# raising water ph level



## alexcb (May 27, 2009)

i want to know how can i raise the ph level of the water in my tank. i heared that the right ph for my flowerhorn is 7.5 to 7.8. is this true?:animated_fish_swimm


----------



## Oldman (May 25, 2009)

I have no idea what the best pH is for a flowerhorn. The first thing to note is that whatever pH you already have will be the easiest for you to maintain. If it is within the acceptable range for the flowerhorns, I would leave well enough alone. More often than pH, the real need of most fish is an appropriate mineral content for the fish. Do you have data on the TDS and hardness that a flowerhorn needs and the corresponding values for your tap water? With those 2 things, we could make some educated suggestions on how you could get your water close enough for the fish you want. You need to consider that doing so may make it hard for other fish to live in the same tank.


----------



## Guest (Jun 1, 2009)

What is your current pH level? 

I would strongly recommend NOT to tamper with your pH, as it will be extremely difficult to maintain a stable level. If the pH suddenly drops or raises, it can become a threat to your fish.


----------



## JIM (May 27, 2009)

*X-3
If the ph is not way out of line it would be a pain to be always trying to adjust your source water, and probably more detrimental to the fish than a couple of points off of perfect. Fish adjust within reason *


----------



## alexcb (May 27, 2009)

thanks for enlightening me. but i dont know what is TDS and i thought hardness is the ph or alkalinity of water. can you also teach me how to ensure my fish can have adequate minerals. i sounds essential to me. thanks again EXpeRTshttp://www.aquariumforum.com/images/icons/icon14.gif


----------



## Oldman (May 25, 2009)

Hardness is the concentration of calcium and magnesium ions in the solution. It does not take into account any other anions. 
KH is also called temporary hardness, it is a measure of how well water can resist being made acidic by acids and similar compounds. It is usually related back to equivalent values of carbonates and so is called carbonate hardness. 
TDS is total dissolved solids. It is a measure of dissolved solids in the water usually expressed in ppm but it does not take into account the suspended solids floating around as particles in the water. Suspended solids can be filtered out of the water by a simple filter and are almost never part of the equation when talking about fish keeping water. 
pH is a measure of the acidity of water, the units of pH are actually the power of ten of the inverse of the number of hydrogen ions in a mole of water. Forget the technical definition and think of it as water above 7.0 pH is basic in nature and water with a pH below 7.0 is acidic. Each whole number lower of pH is a power of ten, ten times, the acidity of the next number. That means that a pH of 5.0 is ten times as acid as a pH of 6.0 (it has ten times the H+ ions). 

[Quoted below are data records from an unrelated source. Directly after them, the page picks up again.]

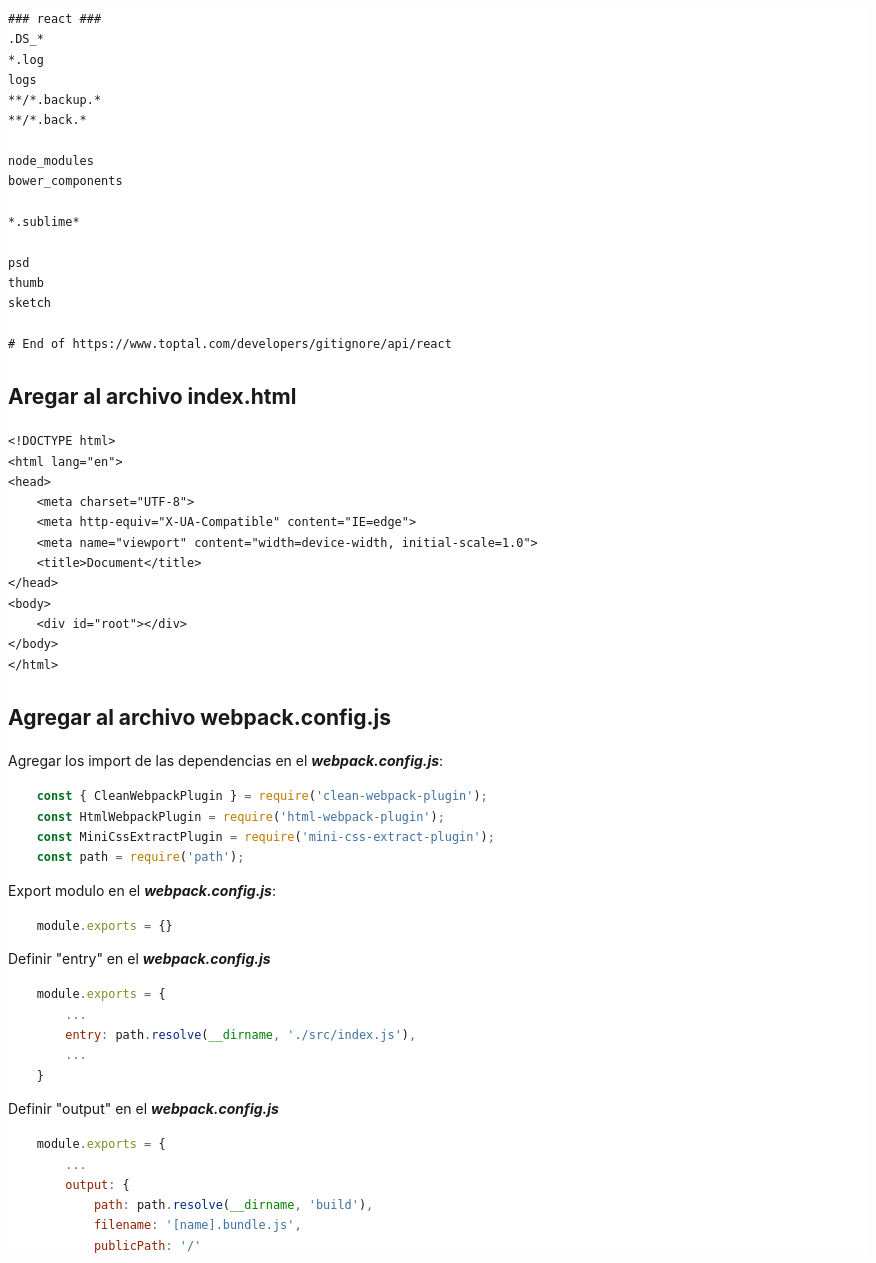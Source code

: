     ### react ###
    .DS_*
    *.log
    logs
    **/*.backup.*
    **/*.back.*

    node_modules
    bower_components

    *.sublime*

    psd
    thumb
    sketch

    # End of https://www.toptal.com/developers/gitignore/api/react

## Aregar al archivo index.html

    <!DOCTYPE html>
    <html lang="en">
    <head>
        <meta charset="UTF-8">
        <meta http-equiv="X-UA-Compatible" content="IE=edge">
        <meta name="viewport" content="width=device-width, initial-scale=1.0">
        <title>Document</title>
    </head>
    <body>
        <div id="root"></div>
    </body>
    </html>

## Agregar al archivo webpack.config.js

Agregar los import de las dependencias en el ***webpack.config.js***:
```javascript
    const { CleanWebpackPlugin } = require('clean-webpack-plugin');
    const HtmlWebpackPlugin = require('html-webpack-plugin');
    const MiniCssExtractPlugin = require('mini-css-extract-plugin');
    const path = require('path');
```

Export modulo en el ***webpack.config.js***:
```javascript
    module.exports = {}
```

Definir "entry" en el ***webpack.config.js***
```javascript
    module.exports = {
        ...
        entry: path.resolve(__dirname, './src/index.js'),
        ...
    }
```
Definir "output" en el ***webpack.config.js***
```javascript
    module.exports = {
        ...
        output: {
            path: path.resolve(__dirname, 'build'),
            filename: '[name].bundle.js',
            publicPath: '/'
```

There are typical relationships between pH and KH because a high KH almost always is associated with a higher pH. These relationships are not a requirement of the parameter but just typical relationships. A classic example is the value that we call hardness. There are fish that are considered to be soft water fish because they do not tolerate a high mineral content in their water and that often means soft acidic water. People will go out and buy a domestic water softener to "help" these fish. Once you realize that a domestic water softener only works to remove calcium and magnesium by substituting sodium, the softener does not look as beneficial to the fish. It gets even worse when you look at the resulting total dissolved solids. By replacing a Ca++ with 2 ions of Na+, you have in essence doubled the anion concentration of the resulting water while "softening" it. Soft in this case has nothing to do with soft in terms of meaning low mineral content. The mineral content has been raised and the soft water fish are now worse off.


----------



## Dmaaaaax (Nov 20, 2008)

In laymans term, if your kH is low (0-2dKH) and you add x amount of acid or base, your pH can shift dramatically compared to if you add the same amount to water that has a higher kH. Carbonates act as a buffer for the pH. The most common way to increase your kH is to use sodium bicarbonate (baking soda). You can find kH (carbonate hardness) and GH (general hardness) test kits.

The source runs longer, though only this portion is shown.